* Required action *
Your answer must be a single number: how many lines in the records include the word "resume".

* Material supplied *
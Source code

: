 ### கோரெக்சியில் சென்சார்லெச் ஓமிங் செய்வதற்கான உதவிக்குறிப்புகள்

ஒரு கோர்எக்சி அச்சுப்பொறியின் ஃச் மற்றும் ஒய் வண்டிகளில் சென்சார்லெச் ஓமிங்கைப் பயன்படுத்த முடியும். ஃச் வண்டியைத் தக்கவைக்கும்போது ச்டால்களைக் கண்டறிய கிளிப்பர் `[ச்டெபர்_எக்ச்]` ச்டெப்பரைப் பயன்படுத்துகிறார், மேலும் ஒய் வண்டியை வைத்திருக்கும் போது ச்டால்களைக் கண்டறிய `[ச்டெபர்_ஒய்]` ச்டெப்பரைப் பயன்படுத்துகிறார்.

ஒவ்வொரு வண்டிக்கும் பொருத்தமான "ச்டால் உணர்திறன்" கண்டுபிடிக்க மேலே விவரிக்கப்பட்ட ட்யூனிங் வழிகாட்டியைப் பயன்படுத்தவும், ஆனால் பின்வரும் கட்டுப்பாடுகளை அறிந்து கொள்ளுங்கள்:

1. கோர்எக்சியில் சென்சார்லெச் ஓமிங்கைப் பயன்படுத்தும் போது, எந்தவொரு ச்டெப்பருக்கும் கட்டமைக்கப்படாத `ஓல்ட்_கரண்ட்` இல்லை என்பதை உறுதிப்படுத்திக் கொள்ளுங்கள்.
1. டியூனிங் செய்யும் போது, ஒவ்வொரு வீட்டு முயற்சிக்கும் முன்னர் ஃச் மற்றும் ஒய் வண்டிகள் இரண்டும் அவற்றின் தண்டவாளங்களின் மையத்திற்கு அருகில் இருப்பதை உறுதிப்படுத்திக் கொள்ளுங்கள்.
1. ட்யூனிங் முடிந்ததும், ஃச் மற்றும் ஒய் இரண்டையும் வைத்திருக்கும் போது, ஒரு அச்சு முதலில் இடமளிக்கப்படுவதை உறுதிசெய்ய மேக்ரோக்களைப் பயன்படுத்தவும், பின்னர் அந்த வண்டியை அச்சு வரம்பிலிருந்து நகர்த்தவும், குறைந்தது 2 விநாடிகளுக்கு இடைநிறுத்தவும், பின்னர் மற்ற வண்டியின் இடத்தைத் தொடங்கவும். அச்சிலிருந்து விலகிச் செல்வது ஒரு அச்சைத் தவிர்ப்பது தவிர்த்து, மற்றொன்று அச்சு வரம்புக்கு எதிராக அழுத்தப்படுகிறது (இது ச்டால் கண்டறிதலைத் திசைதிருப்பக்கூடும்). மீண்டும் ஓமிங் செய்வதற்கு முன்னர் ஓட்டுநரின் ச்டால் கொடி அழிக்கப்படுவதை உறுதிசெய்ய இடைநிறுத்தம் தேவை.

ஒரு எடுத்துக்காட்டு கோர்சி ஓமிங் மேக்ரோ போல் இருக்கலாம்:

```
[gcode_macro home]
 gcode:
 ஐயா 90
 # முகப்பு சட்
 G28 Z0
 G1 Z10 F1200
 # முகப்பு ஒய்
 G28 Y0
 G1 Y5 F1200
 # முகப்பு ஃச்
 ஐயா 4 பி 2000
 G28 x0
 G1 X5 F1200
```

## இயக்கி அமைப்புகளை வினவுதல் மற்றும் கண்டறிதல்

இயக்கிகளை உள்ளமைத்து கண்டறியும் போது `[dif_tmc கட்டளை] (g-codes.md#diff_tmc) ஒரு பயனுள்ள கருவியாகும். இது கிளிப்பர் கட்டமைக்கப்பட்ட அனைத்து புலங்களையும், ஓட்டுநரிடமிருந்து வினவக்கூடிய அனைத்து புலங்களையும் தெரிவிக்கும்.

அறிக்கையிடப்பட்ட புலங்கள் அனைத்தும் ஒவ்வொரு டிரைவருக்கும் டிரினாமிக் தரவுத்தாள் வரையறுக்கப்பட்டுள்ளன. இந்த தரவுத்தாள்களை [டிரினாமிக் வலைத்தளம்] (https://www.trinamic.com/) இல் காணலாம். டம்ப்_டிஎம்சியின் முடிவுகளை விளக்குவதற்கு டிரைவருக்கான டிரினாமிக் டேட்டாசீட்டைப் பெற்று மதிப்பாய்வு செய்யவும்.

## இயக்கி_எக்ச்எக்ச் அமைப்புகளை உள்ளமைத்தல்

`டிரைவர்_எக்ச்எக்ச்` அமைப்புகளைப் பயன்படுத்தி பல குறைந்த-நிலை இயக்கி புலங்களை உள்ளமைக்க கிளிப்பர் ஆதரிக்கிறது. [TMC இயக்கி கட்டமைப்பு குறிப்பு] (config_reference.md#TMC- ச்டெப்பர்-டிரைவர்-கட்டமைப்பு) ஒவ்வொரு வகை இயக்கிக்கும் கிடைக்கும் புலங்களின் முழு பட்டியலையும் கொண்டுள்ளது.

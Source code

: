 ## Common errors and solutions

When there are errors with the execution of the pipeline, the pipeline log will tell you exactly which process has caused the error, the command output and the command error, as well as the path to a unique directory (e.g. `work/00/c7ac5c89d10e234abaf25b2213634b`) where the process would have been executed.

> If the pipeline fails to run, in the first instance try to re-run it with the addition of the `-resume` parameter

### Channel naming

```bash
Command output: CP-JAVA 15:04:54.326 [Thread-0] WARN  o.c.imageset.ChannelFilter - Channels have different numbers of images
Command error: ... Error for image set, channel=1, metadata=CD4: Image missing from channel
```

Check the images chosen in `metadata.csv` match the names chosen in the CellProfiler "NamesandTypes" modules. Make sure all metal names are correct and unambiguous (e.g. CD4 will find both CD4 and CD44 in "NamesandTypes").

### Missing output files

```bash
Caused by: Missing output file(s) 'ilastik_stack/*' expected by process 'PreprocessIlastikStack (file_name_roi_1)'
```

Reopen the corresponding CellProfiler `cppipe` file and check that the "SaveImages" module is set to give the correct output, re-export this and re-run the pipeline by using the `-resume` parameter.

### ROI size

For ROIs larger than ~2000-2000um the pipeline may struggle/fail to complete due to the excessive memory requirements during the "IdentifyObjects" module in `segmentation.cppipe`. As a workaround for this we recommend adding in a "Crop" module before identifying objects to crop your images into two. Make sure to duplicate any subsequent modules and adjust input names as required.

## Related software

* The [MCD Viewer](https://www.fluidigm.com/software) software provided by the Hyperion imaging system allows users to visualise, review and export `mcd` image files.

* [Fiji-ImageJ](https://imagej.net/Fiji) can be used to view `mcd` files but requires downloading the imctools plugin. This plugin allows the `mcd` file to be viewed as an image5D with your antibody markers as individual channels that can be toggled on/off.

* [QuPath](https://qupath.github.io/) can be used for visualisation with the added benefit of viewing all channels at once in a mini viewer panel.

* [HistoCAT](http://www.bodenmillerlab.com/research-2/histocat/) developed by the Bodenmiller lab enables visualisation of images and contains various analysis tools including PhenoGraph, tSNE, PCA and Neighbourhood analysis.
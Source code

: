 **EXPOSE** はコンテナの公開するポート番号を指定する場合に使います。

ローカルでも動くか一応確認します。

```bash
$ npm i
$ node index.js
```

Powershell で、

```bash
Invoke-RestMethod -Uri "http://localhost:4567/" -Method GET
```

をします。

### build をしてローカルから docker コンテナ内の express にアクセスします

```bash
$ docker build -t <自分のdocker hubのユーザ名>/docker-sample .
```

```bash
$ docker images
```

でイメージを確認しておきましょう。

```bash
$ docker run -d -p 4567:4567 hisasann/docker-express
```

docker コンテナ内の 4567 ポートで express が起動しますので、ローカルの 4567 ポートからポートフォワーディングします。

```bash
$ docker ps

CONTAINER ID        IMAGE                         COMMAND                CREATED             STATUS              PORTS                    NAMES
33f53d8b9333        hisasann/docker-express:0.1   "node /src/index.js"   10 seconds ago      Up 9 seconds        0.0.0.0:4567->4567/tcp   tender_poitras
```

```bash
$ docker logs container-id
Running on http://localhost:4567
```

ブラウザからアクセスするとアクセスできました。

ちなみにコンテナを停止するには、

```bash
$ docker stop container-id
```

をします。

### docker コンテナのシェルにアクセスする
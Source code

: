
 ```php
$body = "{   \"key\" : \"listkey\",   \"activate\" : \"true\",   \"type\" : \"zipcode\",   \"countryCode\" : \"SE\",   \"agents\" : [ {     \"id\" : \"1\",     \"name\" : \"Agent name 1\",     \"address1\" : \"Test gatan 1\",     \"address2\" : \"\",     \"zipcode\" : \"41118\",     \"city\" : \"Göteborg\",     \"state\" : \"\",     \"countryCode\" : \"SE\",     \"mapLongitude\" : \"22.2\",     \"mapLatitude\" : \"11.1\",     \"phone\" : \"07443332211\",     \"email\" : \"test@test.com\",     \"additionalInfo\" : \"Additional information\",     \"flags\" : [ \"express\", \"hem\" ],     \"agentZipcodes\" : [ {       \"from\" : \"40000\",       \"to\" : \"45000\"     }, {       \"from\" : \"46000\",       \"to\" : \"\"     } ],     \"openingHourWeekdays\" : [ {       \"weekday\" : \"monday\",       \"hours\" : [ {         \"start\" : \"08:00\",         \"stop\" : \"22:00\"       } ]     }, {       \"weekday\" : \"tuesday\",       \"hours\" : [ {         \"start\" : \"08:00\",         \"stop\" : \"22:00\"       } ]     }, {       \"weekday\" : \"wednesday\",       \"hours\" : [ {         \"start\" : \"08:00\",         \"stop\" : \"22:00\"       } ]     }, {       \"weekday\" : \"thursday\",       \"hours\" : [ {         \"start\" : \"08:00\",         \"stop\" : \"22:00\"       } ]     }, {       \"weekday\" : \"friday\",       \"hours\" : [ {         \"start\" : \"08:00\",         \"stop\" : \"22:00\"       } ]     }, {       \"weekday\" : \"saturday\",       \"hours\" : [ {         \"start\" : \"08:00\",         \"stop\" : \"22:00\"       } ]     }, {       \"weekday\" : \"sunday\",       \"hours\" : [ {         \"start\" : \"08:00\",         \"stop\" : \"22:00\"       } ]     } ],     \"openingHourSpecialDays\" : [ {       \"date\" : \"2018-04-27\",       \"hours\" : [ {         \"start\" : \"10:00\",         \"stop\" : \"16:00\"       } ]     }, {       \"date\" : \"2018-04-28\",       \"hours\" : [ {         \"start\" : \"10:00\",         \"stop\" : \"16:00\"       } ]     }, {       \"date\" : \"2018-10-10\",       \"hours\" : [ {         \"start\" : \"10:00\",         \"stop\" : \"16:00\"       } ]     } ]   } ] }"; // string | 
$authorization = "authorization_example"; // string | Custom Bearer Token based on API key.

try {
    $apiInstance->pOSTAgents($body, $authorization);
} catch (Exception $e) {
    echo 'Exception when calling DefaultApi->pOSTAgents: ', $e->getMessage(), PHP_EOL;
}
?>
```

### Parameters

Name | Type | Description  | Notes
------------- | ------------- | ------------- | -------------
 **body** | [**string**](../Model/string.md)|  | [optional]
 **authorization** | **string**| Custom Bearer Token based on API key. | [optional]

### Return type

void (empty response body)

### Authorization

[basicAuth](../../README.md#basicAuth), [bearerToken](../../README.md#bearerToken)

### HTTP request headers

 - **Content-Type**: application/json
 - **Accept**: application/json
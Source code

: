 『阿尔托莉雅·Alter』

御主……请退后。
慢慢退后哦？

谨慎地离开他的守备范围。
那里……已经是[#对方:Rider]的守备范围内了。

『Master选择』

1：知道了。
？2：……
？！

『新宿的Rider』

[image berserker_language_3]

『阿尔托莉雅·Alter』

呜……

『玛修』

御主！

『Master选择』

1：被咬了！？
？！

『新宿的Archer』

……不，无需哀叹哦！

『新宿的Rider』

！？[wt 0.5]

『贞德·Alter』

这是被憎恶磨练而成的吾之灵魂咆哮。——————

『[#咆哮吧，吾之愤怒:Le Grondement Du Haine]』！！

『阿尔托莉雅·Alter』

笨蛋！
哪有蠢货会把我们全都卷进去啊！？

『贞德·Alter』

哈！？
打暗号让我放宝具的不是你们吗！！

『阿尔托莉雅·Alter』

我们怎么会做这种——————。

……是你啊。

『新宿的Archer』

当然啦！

* Expected answer *
2